Update: Thanks for pointing out those issues, Redi. I've fixed the diary edit problem, it should not have been checking for a POST. The <person>, <project>, and <wiki> tags were special cases in the old HTML handler. If one is broken, all three probably are. I'll get on that now. It will take me a little while to track down the problem. <proj> was deprecated in favor of <project> way back in the Raph days but the code checking for <proj> wasn't dropped until this most recent update. I didn't realize anyone still used it. I can add it back in.

Update 2: Ok, found the problem. The old tag handlers output directly to the apache buffer while the new handlers modify the XML tree, which is rendered to the buffer later. I need to modify or replace the handlers for those three tags. I'll try to get to it today if time allows.

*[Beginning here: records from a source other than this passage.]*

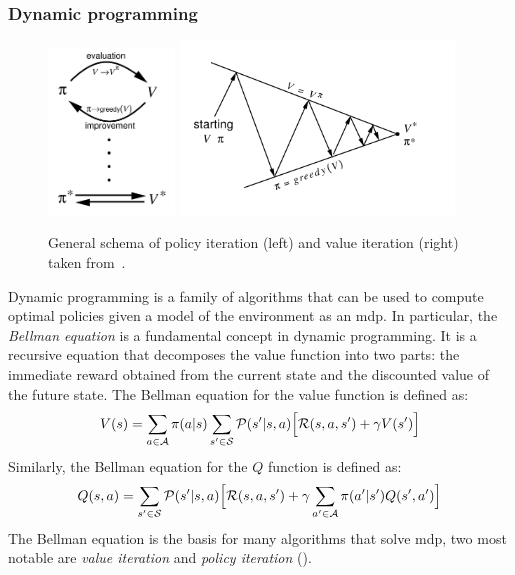 \subsubsection{Dynamic programming}
\begin{figure}
  \includegraphics[width=0.3\textwidth]{chapters/img/generalized-policy-improvement.png}
  \includegraphics[width=0.65\textwidth]{chapters/img/value-iteration.png}
  \caption[General schema of policy iteration (left) and value iteration (right)]{General schema of policy iteration (left) and value iteration (right) taken from~\cite{sutton-book}.}\label{fig:rl:dp}
\end{figure}
Dynamic programming is a family of algorithms that can be used to compute optimal policies 
 given a model of the environment as an \ac{mdp}.
%
In particular, the \emph{Bellman equation} is a fundamental concept in dynamic programming. 
 It is a recursive equation that decomposes the value function into two parts: 
 the immediate reward obtained from the current state and the discounted value of the future state. 
 The Bellman equation for the value function is defined as:
\begin{equation}
V(s) = \sum_{a \in \mathcal{A}} \pi(a|s) \sum_{s' \in \mathcal{S}} \mathcal{P}(s'|s, a) \Big[ \mathcal{R}(s, a, s') + \gamma V(s') \Big]
\end{equation}
%
Similarly, the Bellman equation for the $Q$ function is defined as:
\begin{equation}
Q(s, a) = \sum_{s' \in \mathcal{S}} \mathcal{P}(s'|s, a) \Big[ \mathcal{R}(s, a, s') + \gamma \sum_{a' \in \mathcal{A}} \pi(a'|s') Q(s', a') \Big]
\end{equation}
%
The Bellman equation is the basis for many algorithms that solve \ac{mdp},
two most notable are \emph{value iteration} and \emph{policy iteration} ().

Update 3: I think the special tag issue is fixed now, let's try this code for a day or so and see if any problems show up.

<person> test: redi

<proj> test: mod_virgule

<project> test: mod_virgule

<wiki> test: WikiPedia:Advogato.org

Watch for Spammers

If you're wondering about the source of the recent increase in phony users signing up for Advogato accounts, I think I've found it. A number of Russian SEO/spammer blogs are discussing a list of websites that seem to be highly trusted by Google based on the ratio of pages in the main Google index to the supplemental Google index. Advogato is #16 on the list. (I'd provide some links but giving them links from Advogato is the last thing we should do. If you're curious you should be able to find them using a site like Technorati to find blogs that have linked to Advogato in the last few weeks.)

A side effect has been a big bandwidth hit. I thought at first we'd been slashdotted. But the main result is a rash of SEO spammers signing up for Advogato accounts and trying to find some way to get backlinks to their link farms and spam sites. Average survival time for their profiles has been less than 48 hours so probably nothing to worry about but everyone should take a look at the "recent people joining" list and flag anyone who looks like spam. Hopefully it will die down in a week or two.